── Data to use

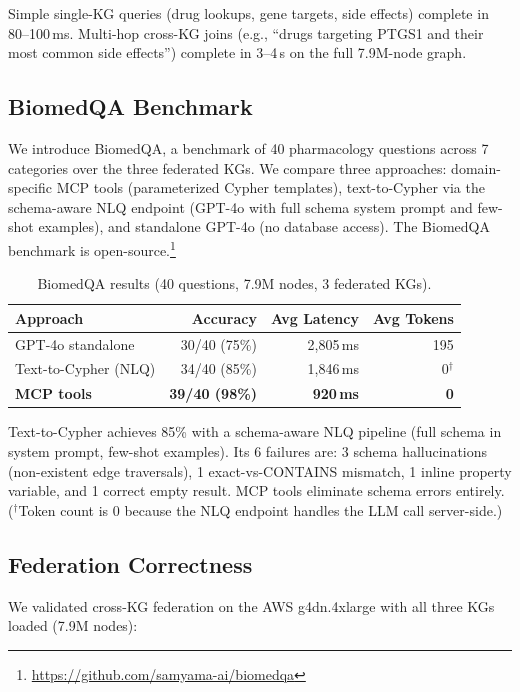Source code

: \documentclass[11pt]{article}
\begin{document}
Simple single-KG queries (drug lookups, gene targets, side effects) complete in 80--100\,ms. Multi-hop cross-KG joins (e.g., ``drugs targeting PTGS1 and their most common side effects'') complete in 3--4\,s on the full 7.9M-node graph.

\subsection{BiomedQA Benchmark}

We introduce BiomedQA, a benchmark of 40 pharmacology questions across 7 categories over the three federated KGs. We compare three approaches: domain-specific MCP tools (parameterized Cypher templates), text-to-Cypher via the schema-aware NLQ endpoint (GPT-4o with full schema system prompt and few-shot examples), and standalone GPT-4o (no database access). The BiomedQA benchmark is open-source.\footnote{\url{https://github.com/samyama-ai/biomedqa}}

\begin{table}[H]
\centering
\caption{BiomedQA results (40 questions, 7.9M nodes, 3 federated KGs).}
\label{tab:biomedqa}
\small
\begin{tabular}{lrrr}
\toprule
\textbf{Approach} & \textbf{Accuracy} & \textbf{Avg Latency} & \textbf{Avg Tokens} \\
\midrule
GPT-4o standalone & 30/40 (75\%) & 2,805\,ms & 195 \\
Text-to-Cypher (NLQ) & 34/40 (85\%) & 1,846\,ms & 0$^{\dagger}$ \\
\textbf{MCP tools} & \textbf{39/40 (98\%)} & \textbf{920\,ms} & \textbf{0} \\
\bottomrule
\end{tabular}
\end{table}

Text-to-Cypher achieves 85\% with a schema-aware NLQ pipeline (full schema in system prompt, few-shot examples). Its 6 failures are: 3 schema hallucinations (non-existent edge traversals), 1 exact-vs-CONTAINS mismatch, 1 inline property variable, and 1 correct empty result. MCP tools eliminate schema errors entirely. ($^{\dagger}$Token count is 0 because the NLQ endpoint handles the LLM call server-side.)

\subsection{Federation Correctness}

We validated cross-KG federation on the AWS g4dn.4xlarge with all three KGs loaded (7.9M nodes):
\end{document}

────

What the task requires: Word for word, write out the lines from the top of the records above down to the line holding "(40 questions, 7.9M", inclusive, but not the pictures.

Written response:
Source code

: \documentclass[11pt]{article}
\begin{document}
Simple single-KG queries (drug lookups, gene targets, side effects) complete in 80--100\,ms. Multi-hop cross-KG joins (e.g., ``drugs targeting PTGS1 and their most common side effects'') complete in 3--4\,s on the full 7.9M-node graph.

\subsection{BiomedQA Benchmark}

We introduce BiomedQA, a benchmark of 40 pharmacology questions across 7 categories over the three federated KGs. We compare three approaches: domain-specific MCP tools (parameterized Cypher templates), text-to-Cypher via the schema-aware NLQ endpoint (GPT-4o with full schema system prompt and few-shot examples), and standalone GPT-4o (no database access). The BiomedQA benchmark is open-source.\footnote{\url{https://github.com/samyama-ai/biomedqa}}

\begin{table}[H]
\centering
\caption{BiomedQA results (40 questions, 7.9M nodes, 3 federated KGs).}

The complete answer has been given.